I imagine healthcare staff will have to continue operating from surgeries to protect patient’s records and privacy, so I do not think telemedicine is an imminent threat to the future of GP surgeries. It does not appear to be something Primary Health Properties is worrying about either.  In fact, the coronavirus crisis may increase demand for purpose-built healthcare facilities. In its half-year results this week, it announced a £120m share placing to fund further acquisitions and growth. 

Primary Health Properties operates as a real estate investment trust (REIT), which means it must share its profits among stockholders. This has made it a lucrative investment in recent years with a rising dividend yield (currently 3.7%). Its share price fell in response to the placing, but has risen 18% since the 2020 stock market crash.

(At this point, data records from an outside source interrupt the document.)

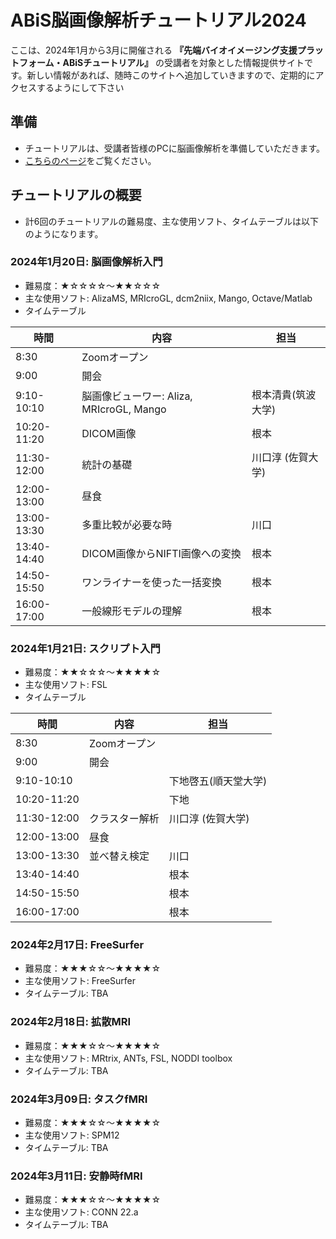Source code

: # ABiS脳画像解析チュートリアル2024

ここは、2024年1月から3月に開催される **『先端バイオイメージング支援プラットフォーム・ABiSチュートリアル』** の受講者を対象とした情報提供サイトです。新しい情報があれば、随時このサイトへ追加していきますので、定期的にアクセスするようにして下さい

## 準備
- チュートリアルは、受講者皆様のPCに脳画像解析を準備していただきます。
- [こちらのページ](https://github.com/kytk/abis-web-2024/wiki)をご覧ください。

## チュートリアルの概要
- 計6回のチュートリアルの難易度、主な使用ソフト、タイムテーブルは以下のようになります。

### 2024年1月20日: 脳画像解析入門
- 難易度：★☆☆☆☆〜★★☆☆☆
- 主な使用ソフト: AlizaMS, MRIcroGL, dcm2niix, Mango, Octave/Matlab
- タイムテーブル

| 時間 | 内容 | 担当 |
| -- | -- | -- |
| 8:30 | Zoomオープン | |
| 9:00 | 開会 | |
| 9:10-10:10 | 脳画像ビューワー: Aliza, MRIcroGL, Mango | 根本清貴(筑波大学) |
| 10:20-11:20 | DICOM画像 | 根本 |
| 11:30-12:00 | 統計の基礎 | 川口淳 (佐賀大学) |
| 12:00-13:00 | 昼食 | |
| 13:00-13:30 | 多重比較が必要な時 | 川口 |
| 13:40-14:40 | DICOM画像からNIFTI画像への変換 | 根本 |
| 14:50-15:50 | ワンライナーを使った一括変換 | 根本 |
| 16:00-17:00 | 一般線形モデルの理解 | 根本 |
 
### 2024年1月21日: スクリプト入門
- 難易度：★★☆☆☆〜★★★★☆
- 主な使用ソフト: FSL
- タイムテーブル

| 時間 | 内容 | 担当 |
| -- | -- | -- |
| 8:30 | Zoomオープン | |
| 9:00 | 開会 | |
| 9:10-10:10 |  | 下地啓五(順天堂大学) |
| 10:20-11:20 |  | 下地 |
| 11:30-12:00 | クラスター解析 | 川口淳 (佐賀大学) |
| 12:00-13:00 | 昼食 | |
| 13:00-13:30 | 並べ替え検定 | 川口 |
| 13:40-14:40 |  | 根本 |
| 14:50-15:50 |  | 根本 |
| 16:00-17:00 |  | 根本 |


### 2024年2月17日: FreeSurfer
- 難易度：★★★☆☆〜★★★★☆
- 主な使用ソフト: FreeSurfer
- タイムテーブル: TBA
  
### 2024年2月18日: 拡散MRI
- 難易度：★★★☆☆〜★★★★☆
- 主な使用ソフト: MRtrix, ANTs, FSL, NODDI toolbox
- タイムテーブル: TBA

### 2024年3月09日: タスクfMRI
- 難易度：★★★☆☆〜★★★★☆
- 主な使用ソフト: SPM12
- タイムテーブル: TBA

### 2024年3月11日: 安静時fMRI
- 難易度：★★★☆☆〜★★★★☆
- 主な使用ソフト: CONN 22.a
- タイムテーブル: TBA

For now, I don’t think telemedicine will adversely affect the PHP share price. I think it is a less risky investment than many other property stocks and I would consider adding it to an income portfolio.

Investing in telemedicine

Telemedicine is relatively new and mainly provided by US companies or private UK companies. However, there is an AIM-listed venture capital firm called Draper Esprit (LSE:GROW) that invests in this area. Valued at around £566m, it has a price-to-earnings ratio of 14, and earnings per share are 33p.

Draper Esprit’s portfolio includes technology companies focused on long-term growth in areas of artificial intelligence, cloud computing and digital health. This includes Push Doctor, which works with the NHS to provide GP video services; MediDate affordably connects its patients with leading surgeons; while Ieso Digital Health provides mental health and therapy support remotely.

The Draper Esprit share price has had a rocky five years. Since the March stock market crash, it has risen 78%, but is still 20% lower than its highest share price this year. I think it looks like an interesting investment opportunity, particularly if you want to invest in new areas of tech and healthcare. But bear in mind, it is a high-risk stock.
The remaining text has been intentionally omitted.